Despite two great wars and numerous smaller conflicts and plagues and disasters the human population more than quadrupled over the Twentieth Century, to a current total of seven billion mortals doomed to die at some point. My assumption is that if the human population was slimmed back down to its 1900 total, then assuming we preserved all our knowledge of modern science and medicine, it would take far less than a hundred years to reach seven billion again. As human knowledge expands so does our capacity to record it; everything we have learned can be summarised and stored on a memory stick, indeed we are reaching a point when all the of the unprocessed data we record could be stored in a hard drive array the size of a container ship.

Our masters survey the world from their palaces. From their point of view their palaces are the entire world. "When his highness sends a ship to Egypt, does he trouble his head whether the mice on board are at their ease or not?" The Twentieth Century saw governments of disconnected elites expend the lives of their subjects time and time again, and although the subjects very briefly approached the levers of power, they never got to pull them.

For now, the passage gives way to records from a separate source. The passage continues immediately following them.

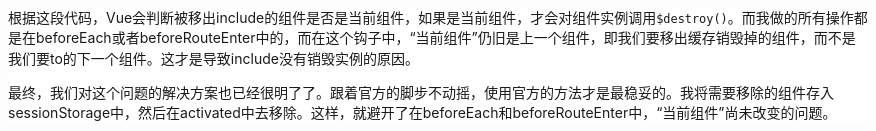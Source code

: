 根据这段代码，Vue会判断被移出include的组件是否是当前组件，如果是当前组件，才会对组件实例调用`$destroy()`。而我做的所有操作都是在beforeEach或者beforeRouteEnter中的，而在这个钩子中，“当前组件”仍旧是上一个组件，即我们要移出缓存销毁掉的组件，而不是我们要to的下一个组件。这才是导致include没有销毁实例的原因。

最终，我们对这个问题的解决方案也已经很明了了。跟着官方的脚步不动摇，使用官方的方法才是最稳妥的。我将需要移除的组件存入sessionStorage中，然后在activated中去移除。这样，就避开了在beforeEach和beforeRouteEnter中，“当前组件”尚未改变的问题。
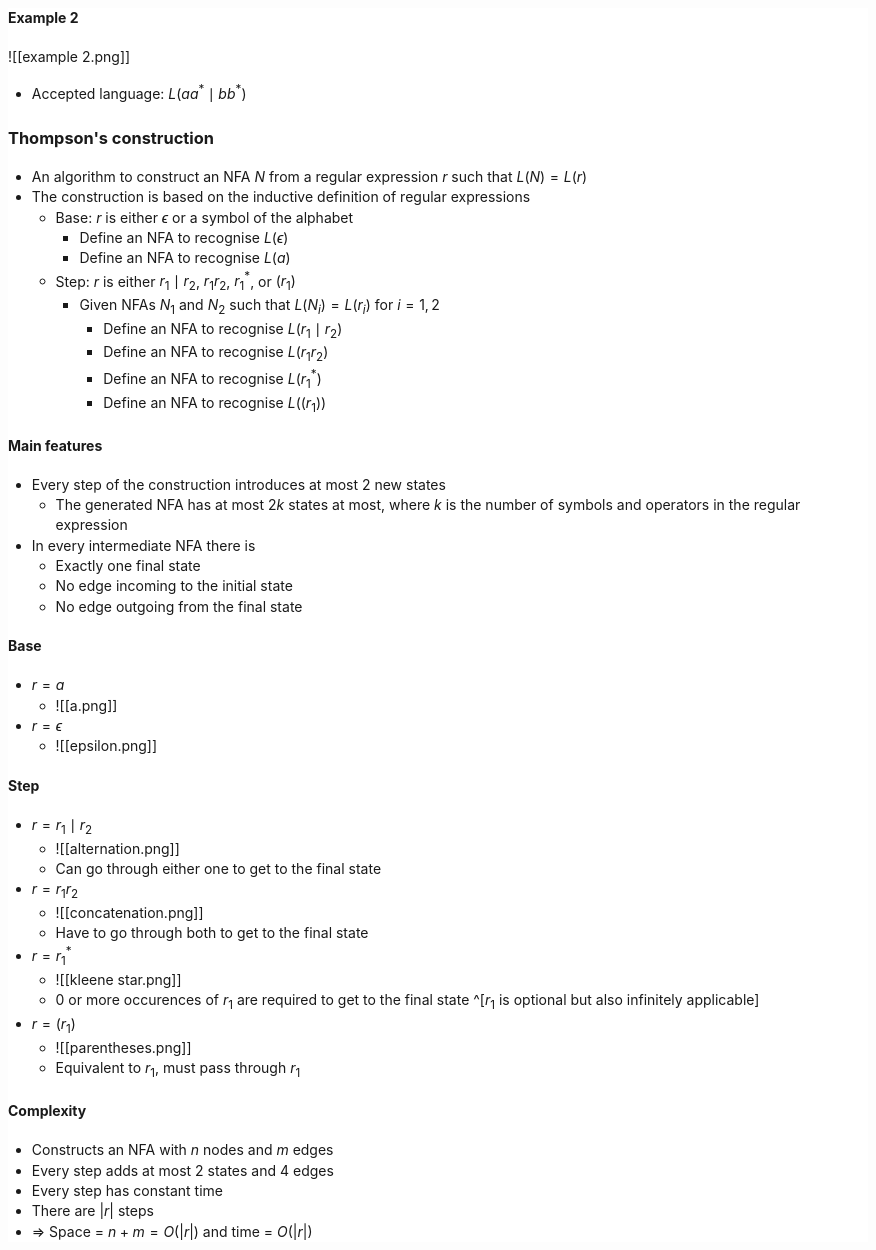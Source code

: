 #### Example 2
![[example 2.png]]
- Accepted language: $L(aa^* \mid bb^*)$

### Thompson's construction
- An algorithm to construct an NFA $N$ from a regular expression $r$ such that $L(N) = L(r)$
- The construction is based on the inductive definition of regular expressions
	- Base: $r$ is either $\epsilon$ or a symbol of the alphabet
		- Define an NFA to recognise $L(\epsilon)$
		- Define an NFA to recognise $L(a)$
	- Step: $r$ is either $r_1 \mid r_2$, $r_1r_2$, $r_{1}^{*}$, or $(r_1)$
		- Given NFAs $N_1$ and $N_2$ such that $L(N_i) = L(r_i)$ for $i = 1, 2$
			- Define an NFA to recognise $L(r_1 \mid r_2)$
			- Define an NFA to recognise $L(r_1r_2)$
			- Define an NFA to recognise $L(r_{1}^{*})$
			- Define an NFA to recognise $L((r_1))$

#### Main features
- Every step of the construction introduces at most 2 new states
	- The generated NFA has at most $2k$ states at most, where $k$ is the number of symbols and operators in the regular expression
- In every intermediate NFA there is
	- Exactly one final state
	- No edge incoming to the initial state
	- No edge outgoing from the final state

#### Base
- $r = a$
	- ![[a.png]]
- $r = \epsilon$
	- ![[epsilon.png]]

#### Step
- $r = r_1 \mid r_2$
	- ![[alternation.png]]
	- Can go through either one to get to the final state
- $r = r_1r_2$
	- ![[concatenation.png]]
	- Have to go through both to get to the final state
- $r = r_{1}^{*}$
	- ![[kleene star.png]]
	- 0 or more occurences of $r_1$ are required to get to the final state ^[$r_1$ is optional but also infinitely applicable]
- $r = (r_1)$
	- ![[parentheses.png]]
	- Equivalent to $r_1$, must pass through $r_1$

#### Complexity
- Constructs an NFA with $n$ nodes and $m$ edges
- Every step adds at most 2 states and 4 edges
- Every step has constant time
- There are $|r|$ steps
- => Space = $n + m = O(|r|)$ and time = $O(|r|)$
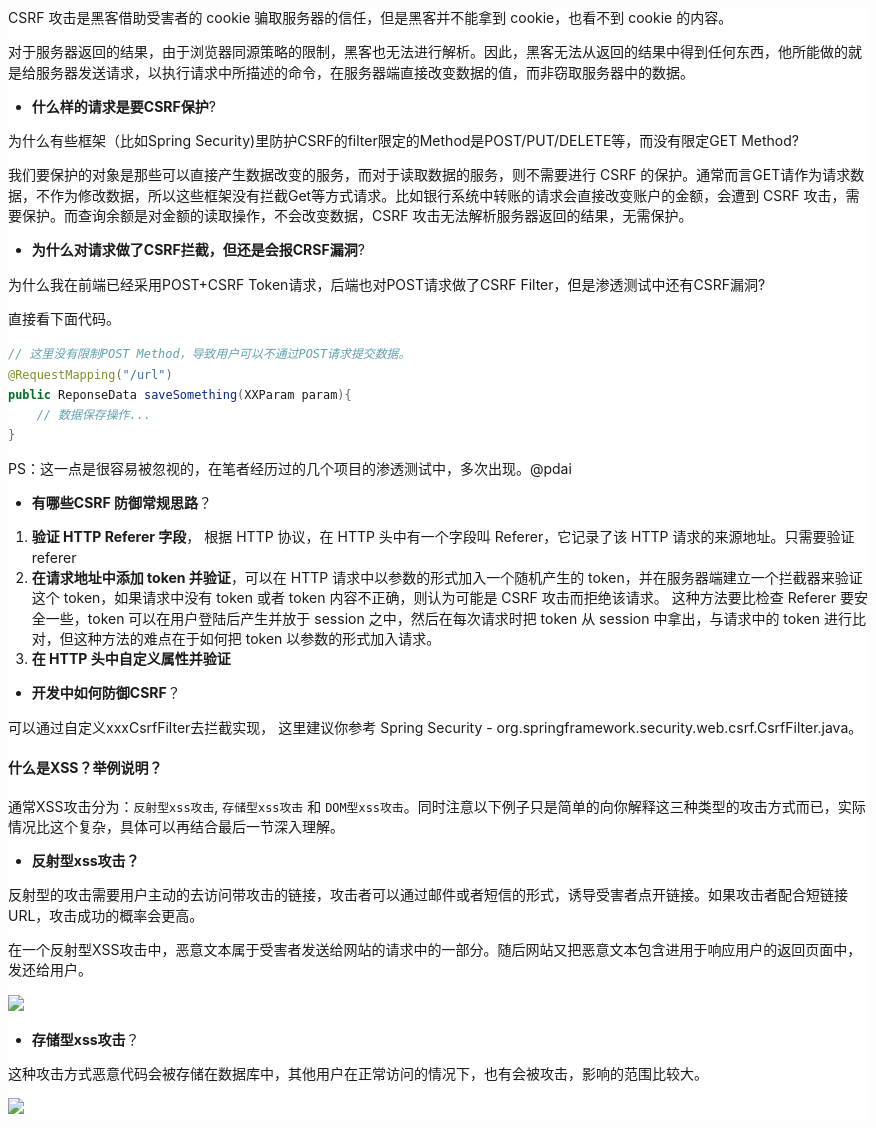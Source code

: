 CSRF 攻击是黑客借助受害者的 cookie 骗取服务器的信任，但是黑客并不能拿到 cookie，也看不到 cookie 的内容。

对于服务器返回的结果，由于浏览器同源策略的限制，黑客也无法进行解析。因此，黑客无法从返回的结果中得到任何东西，他所能做的就是给服务器发送请求，以执行请求中所描述的命令，在服务器端直接改变数据的值，而非窃取服务器中的数据。

- **什么样的请求是要CSRF保护**?

为什么有些框架（比如Spring Security)里防护CSRF的filter限定的Method是POST/PUT/DELETE等，而没有限定GET Method?

我们要保护的对象是那些可以直接产生数据改变的服务，而对于读取数据的服务，则不需要进行 CSRF 的保护。通常而言GET请作为请求数据，不作为修改数据，所以这些框架没有拦截Get等方式请求。比如银行系统中转账的请求会直接改变账户的金额，会遭到 CSRF 攻击，需要保护。而查询余额是对金额的读取操作，不会改变数据，CSRF 攻击无法解析服务器返回的结果，无需保护。

- **为什么对请求做了CSRF拦截，但还是会报CRSF漏洞**?

为什么我在前端已经采用POST+CSRF Token请求，后端也对POST请求做了CSRF Filter，但是渗透测试中还有CSRF漏洞?

直接看下面代码。

```java
// 这里没有限制POST Method，导致用户可以不通过POST请求提交数据。
@RequestMapping("/url")
public ReponseData saveSomething(XXParam param){
    // 数据保存操作...
}
```

PS：这一点是很容易被忽视的，在笔者经历过的几个项目的渗透测试中，多次出现。@pdai

- **有哪些CSRF 防御常规思路**？

1. **验证 HTTP Referer 字段**， 根据 HTTP 协议，在 HTTP 头中有一个字段叫 Referer，它记录了该 HTTP 请求的来源地址。只需要验证referer
2. **在请求地址中添加 token 并验证**，可以在 HTTP 请求中以参数的形式加入一个随机产生的 token，并在服务器端建立一个拦截器来验证这个 token，如果请求中没有 token 或者 token 内容不正确，则认为可能是 CSRF 攻击而拒绝该请求。 这种方法要比检查 Referer 要安全一些，token 可以在用户登陆后产生并放于 session 之中，然后在每次请求时把 token 从 session 中拿出，与请求中的 token 进行比对，但这种方法的难点在于如何把 token 以参数的形式加入请求。
3. **在 HTTP 头中自定义属性并验证**

- **开发中如何防御CSRF**？

可以通过自定义xxxCsrfFilter去拦截实现， 这里建议你参考 Spring Security - org.springframework.security.web.csrf.CsrfFilter.java。

#### 什么是XSS？举例说明？

通常XSS攻击分为：`反射型xss攻击`, `存储型xss攻击` 和 `DOM型xss攻击`。同时注意以下例子只是简单的向你解释这三种类型的攻击方式而已，实际情况比这个复杂，具体可以再结合最后一节深入理解。

- **反射型xss攻击？**

反射型的攻击需要用户主动的去访问带攻击的链接，攻击者可以通过邮件或者短信的形式，诱导受害者点开链接。如果攻击者配合短链接URL，攻击成功的概率会更高。

在一个反射型XSS攻击中，恶意文本属于受害者发送给网站的请求中的一部分。随后网站又把恶意文本包含进用于响应用户的返回页面中，发还给用户。

![](https://exchange-imgs2021.oss-cn-beijing.aliyuncs.com/img/20220731153853.png)

- **存储型xss攻击**？

这种攻击方式恶意代码会被存储在数据库中，其他用户在正常访问的情况下，也有会被攻击，影响的范围比较大。

![](https://exchange-imgs2021.oss-cn-beijing.aliyuncs.com/img/20220731153907.png)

I suspect that if ordinary people controlled the world, they would have wars of their own. Ultimately we are doomed; there is no solution to the problem of war or human governance, and our masters in their palaces probably have the right idea. Live in splendor for tomorrow we die. It is better for us to enjoy ourselves while we have the time. The rest of the world can sort itself out, and if the war machines come, stay out of the road.